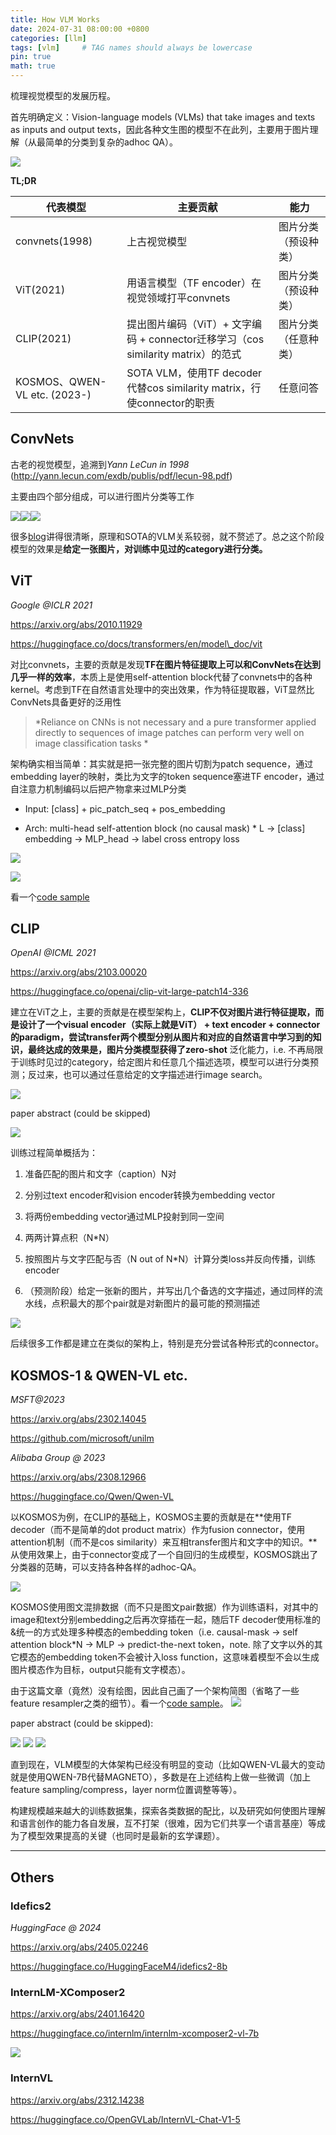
 ```yaml
---
title: How VLM Works
date: 2024-07-31 08:00:00 +0800
categories: [llm]
tags: [vlm]     # TAG names should always be lowercase
pin: true
math: true
---
```

梳理视觉模型的发展历程。

首先明确定义：Vision-language models (VLMs) that take images and texts as inputs and output texts，因此各种文生图的模型不在此列，主要用于图片理解（从最简单的分类到复杂的adhoc QA）。

![](/assets/images/2024-07-31-how-vlm-works/image.png)

**TL;DR**

| 代表模型                        | 主要贡献                                                        | 能力         |
| --------------------------- | ----------------------------------------------------------- | ---------- |
| convnets(1998)              | 上古视觉模型                                                      | 图片分类（预设种类） |
| ViT(2021)                   | 用语言模型（TF encoder）在视觉领域打平convnets                            | 图片分类（预设种类） |
| CLIP(2021)                  | 提出图片编码（ViT）+ 文字编码 + connector迁移学习（cos similarity matrix）的范式 | 图片分类（任意种类） |
| KOSMOS、QWEN-VL etc. (2023-) | SOTA VLM，使用TF decoder代替cos similarity matrix，行使connector的职责 | 任意问答       |

## ConvNets

古老的视觉模型，追溯到*Yann LeCun in 1998* (http://yann.lecun.com/exdb/publis/pdf/lecun-98.pdf)

主要由四个部分组成，可以进行图片分类等工作

![](/assets/images/2024-07-31-how-vlm-works/conv.png)![](/assets/images/2024-07-31-how-vlm-works/image-1.png)![](/assets/images/2024-07-31-how-vlm-works/image-2.png)

很多[blog](https://medium.com/neuronio/understanding-convnets-cnn-712f2afe4dd3)讲得很清晰，原理和SOTA的VLM关系较弱，就不赘述了。总之这个阶段模型的效果是**给定一张图片，对训练中见过的category进行分类。**

## ViT

*Google @ICLR 2021*

https://arxiv.org/abs/2010.11929

https://huggingface.co/docs/transformers/en/model\_doc/vit

对比convnets，主要的贡献是发现**TF在图片特征提取上可以和ConvNets在达到几乎一样的效率**，本质上是使用self-attention block代替了convnets中的各种kernel。考虑到TF在自然语言处理中的突出效果，作为特征提取器，ViT显然比ConvNets具备更好的泛用性

> *Reliance on CNNs is not necessary and a pure transformer applied directly to sequences of image patches can perform very well on image classification tasks *

架构确实相当简单：其实就是把一张完整的图片切割为patch sequence，通过embedding layer的映射，类比为文字的token sequence塞进TF encoder，通过自注意力机制编码以后把产物拿来过MLP分类

* Input: \[class] + pic\_patch\_seq + pos\_embedding

* Arch: multi-head self-attention block (no causal mask) \* L -> \[class] embedding -> MLP\_head -> label cross entropy loss

![](/assets/images/2024-07-31-how-vlm-works/image-3.png)

![](/assets/images/2024-07-31-how-vlm-works/image-4.png)

看一个[code sample](https://github.com/BrianPulfer/PapersReimplementations/blob/main/src/cv/vit/vit_torch.py)

## CLIP

*OpenAI @ICML 2021*

https://arxiv.org/abs/2103.00020

https://huggingface.co/openai/clip-vit-large-patch14-336

建立在ViT之上，主要的贡献是在模型架构上，**CLIP不仅对图片进行特征提取，而是设计了一个visual encoder（实际上就是ViT） + text encoder + connector的paradigm，尝试transfer两个模型分别从图片和对应的自然语言中学习到的知识，**最终达成的效果是，图片分类模型获得了**zero-shot** 泛化能力，i.e. 不再局限于训练时见过的category，给定图片和任意几个描述选项，模型可以进行分类预测；反过来，也可以通过任意给定的文字描述进行image search。

![](/assets/images/2024-07-31-how-vlm-works/image-5.png)

paper abstract (could be skipped)

![](/assets/images/2024-07-31-how-vlm-works/clip.png)

训练过程简单概括为：

1. 准备匹配的图片和文字（caption）N对

2. 分别过text encoder和vision encoder转换为embedding vector

3. 将两份embedding vector通过MLP投射到同一空间

4. 两两计算点积（N\*N）

5. 按照图片与文字匹配与否（N out of N\*N）计算分类loss并反向传播，训练encoder

6. （预测阶段）给定一张新的图片，并写出几个备选的文字描述，通过同样的流水线，点积最大的那个pair就是对新图片的最可能的预测描述

![](/assets/images/2024-07-31-how-vlm-works/filename.png)

后续很多工作都是建立在类似的架构上，特别是充分尝试各种形式的connector。

## KOSMOS-1 & QWEN-VL etc.

*MSFT@2023*

https://arxiv.org/abs/2302.14045

https://github.com/microsoft/unilm

*Alibaba Group @ 2023*

https://arxiv.org/abs/2308.12966

https://huggingface.co/Qwen/Qwen-VL

以KOSMOS为例，在CLIP的基础上，KOSMOS主要的贡献是在**使用TF decoder（而不是简单的dot product matrix）作为fusion connector，使用attention机制（而不是cos similarity）来互相transfer图片和文字中的知识。**从使用效果上，由于connector变成了一个自回归的生成模型，KOSMOS跳出了分类器的范畴，可以支持各种各样的adhoc-QA。

![](/assets/images/2024-07-31-how-vlm-works/image-6.png)

KOSMOS使用图文混排数据（而不只是图文pair数据）作为训练语料，对其中的image和text分别embedding之后再次穿插在一起，随后TF decoder使用标准的&统一的方式处理多种模态的embedding token（i.e. causal-mask -> self attention block\*N -> MLP -> predict-the-next token，note. 除了文字以外的其它模态的embedding token不会被计入loss function，这意味着模型不会以生成图片模态作为目标，output只能有文字模态）。

由于这篇文章（竟然）没有绘图，因此自己画了一个架构简图（省略了一些feature resampler之类的细节）。看一个[code sample](https://github.com/bjoernpl/KOSMOS_reimplementation/blob/main/kosmos.py)。
![](/assets/images/2024-07-31-how-vlm-works/k1.png)

paper abstract (could be skipped):

![](/assets/images/2024-07-31-how-vlm-works/k2.png)
![](/assets/images/2024-07-31-how-vlm-works/k3.png)
![](/assets/images/2024-07-31-how-vlm-works/image-7.png)

直到现在，VLM模型的大体架构已经没有明显的变动（比如QWEN-VL最大的变动就是使用QWEN-7B代替MAGNETO），多数是在上述结构上做一些微调（加上feature sampling/compress，layer norm位置调整等等）。

构建规模越来越大的训练数据集，探索各类数据的配比，以及研究如何使图片理解和语言创作的能力各自发展，互不打架（很难，因为它们共享一个语言基座）等成为了模型效果提高的关键（也同时是最新的玄学课题）。

***
## Others

### Idefics2&#x20;

*HuggingFace @ 2024*

https://arxiv.org/abs/2405.02246

https://huggingface.co/HuggingFaceM4/idefics2-8b

### InternLM-XComposer2

https://arxiv.org/abs/2401.16420

https://huggingface.co/internlm/internlm-xcomposer2-vl-7b

![](/assets/images/2024-07-31-how-vlm-works/diagram.png)

### InternVL
https://arxiv.org/abs/2312.14238

https://huggingface.co/OpenGVLab/InternVL-Chat-V1-5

What you are asked to do –
Filter this listing and copy only the lines holding the word "arxiv".

Task response –
https://arxiv.org/abs/2010.11929
https://arxiv.org/abs/2103.00020
https://arxiv.org/abs/2302.14045
https://arxiv.org/abs/2308.12966
https://arxiv.org/abs/2405.02246
https://arxiv.org/abs/2401.16420
https://arxiv.org/abs/2312.14238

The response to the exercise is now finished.